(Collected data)
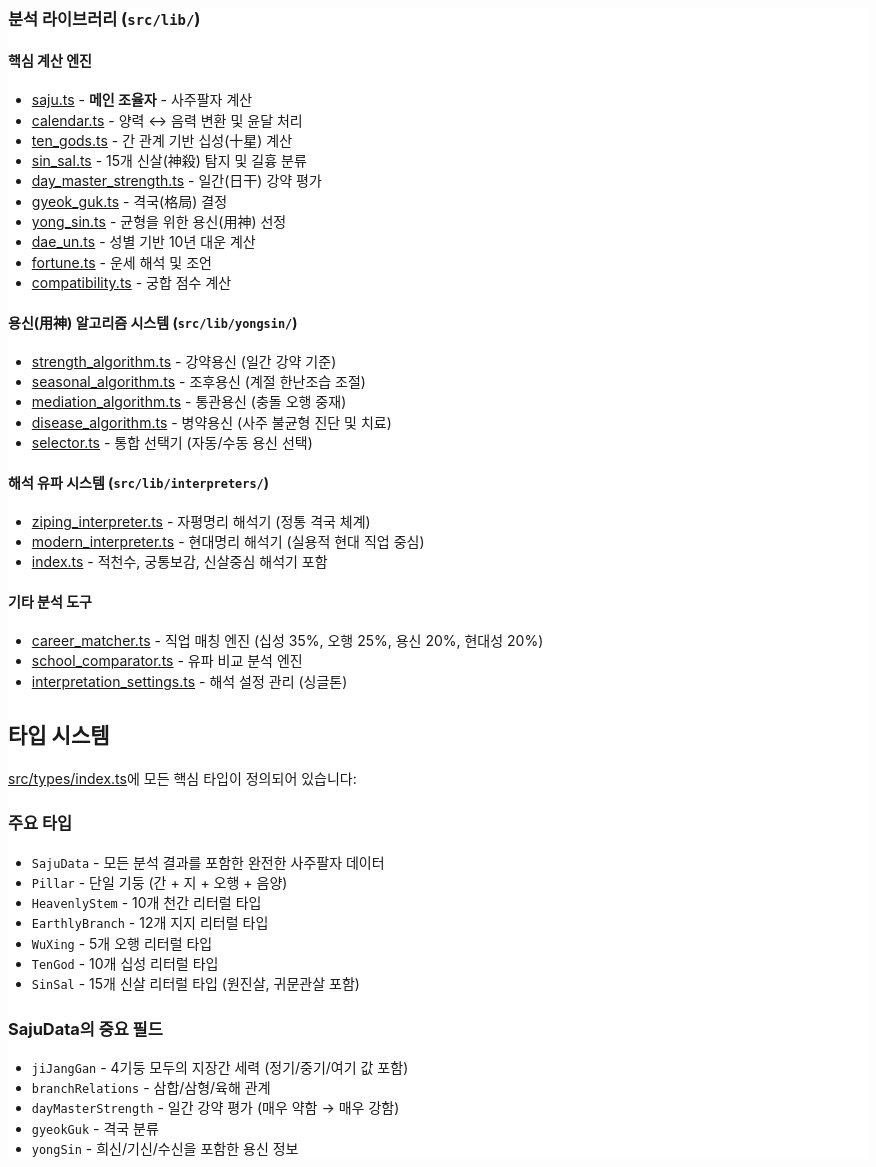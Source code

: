 ### 분석 라이브러리 (`src/lib/`)

#### 핵심 계산 엔진
- [saju.ts](src/lib/saju.ts) - **메인 조율자** - 사주팔자 계산
- [calendar.ts](src/lib/calendar.ts) - 양력 ↔ 음력 변환 및 윤달 처리
- [ten_gods.ts](src/lib/ten_gods.ts) - 간 관계 기반 십성(十星) 계산
- [sin_sal.ts](src/lib/sin_sal.ts) - 15개 신살(神殺) 탐지 및 길흉 분류
- [day_master_strength.ts](src/lib/day_master_strength.ts) - 일간(日干) 강약 평가
- [gyeok_guk.ts](src/lib/gyeok_guk.ts) - 격국(格局) 결정
- [yong_sin.ts](src/lib/yong_sin.ts) - 균형을 위한 용신(用神) 선정
- [dae_un.ts](src/lib/dae_un.ts) - 성별 기반 10년 대운 계산
- [fortune.ts](src/lib/fortune.ts) - 운세 해석 및 조언
- [compatibility.ts](src/lib/compatibility.ts) - 궁합 점수 계산

#### 용신(用神) 알고리즘 시스템 (`src/lib/yongsin/`)
- [strength_algorithm.ts](src/lib/yongsin/strength_algorithm.ts) - 강약용신 (일간 강약 기준)
- [seasonal_algorithm.ts](src/lib/yongsin/seasonal_algorithm.ts) - 조후용신 (계절 한난조습 조절)
- [mediation_algorithm.ts](src/lib/yongsin/mediation_algorithm.ts) - 통관용신 (충돌 오행 중재)
- [disease_algorithm.ts](src/lib/yongsin/disease_algorithm.ts) - 병약용신 (사주 불균형 진단 및 치료)
- [selector.ts](src/lib/yongsin/selector.ts) - 통합 선택기 (자동/수동 용신 선택)

#### 해석 유파 시스템 (`src/lib/interpreters/`)
- [ziping_interpreter.ts](src/lib/interpreters/ziping_interpreter.ts) - 자평명리 해석기 (정통 격국 체계)
- [modern_interpreter.ts](src/lib/interpreters/modern_interpreter.ts) - 현대명리 해석기 (실용적 현대 직업 중심)
- [index.ts](src/lib/interpreters/index.ts) - 적천수, 궁통보감, 신살중심 해석기 포함

#### 기타 분석 도구
- [career_matcher.ts](src/lib/career_matcher.ts) - 직업 매칭 엔진 (십성 35%, 오행 25%, 용신 20%, 현대성 20%)
- [school_comparator.ts](src/lib/school_comparator.ts) - 유파 비교 분석 엔진
- [interpretation_settings.ts](src/lib/interpretation_settings.ts) - 해석 설정 관리 (싱글톤)

## 타입 시스템

[src/types/index.ts](src/types/index.ts)에 모든 핵심 타입이 정의되어 있습니다:

### 주요 타입
- `SajuData` - 모든 분석 결과를 포함한 완전한 사주팔자 데이터
- `Pillar` - 단일 기둥 (간 + 지 + 오행 + 음양)
- `HeavenlyStem` - 10개 천간 리터럴 타입
- `EarthlyBranch` - 12개 지지 리터럴 타입
- `WuXing` - 5개 오행 리터럴 타입
- `TenGod` - 10개 십성 리터럴 타입
- `SinSal` - 15개 신살 리터럴 타입 (원진살, 귀문관살 포함)

### SajuData의 중요 필드
- `jiJangGan` - 4기둥 모두의 지장간 세력 (정기/중기/여기 값 포함)
- `branchRelations` - 삼합/삼형/육해 관계
- `dayMasterStrength` - 일간 강약 평가 (매우 약함 → 매우 강함)
- `gyeokGuk` - 격국 분류
- `yongSin` - 희신/기신/수신을 포함한 용신 정보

__Work task__: Every line above from the line with "#### 용신(用神) 알고리즘" to the line with "통관용신 (충돌 오행 중재)", both included, must be reproduced exactly, and no other line may appear.

__Result__:
#### 용신(用神) 알고리즘 시스템 (`src/lib/yongsin/`)
- [strength_algorithm.ts](src/lib/yongsin/strength_algorithm.ts) - 강약용신 (일간 강약 기준)
- [seasonal_algorithm.ts](src/lib/yongsin/seasonal_algorithm.ts) - 조후용신 (계절 한난조습 조절)
- [mediation_algorithm.ts](src/lib/yongsin/mediation_algorithm.ts) - 통관용신 (충돌 오행 중재)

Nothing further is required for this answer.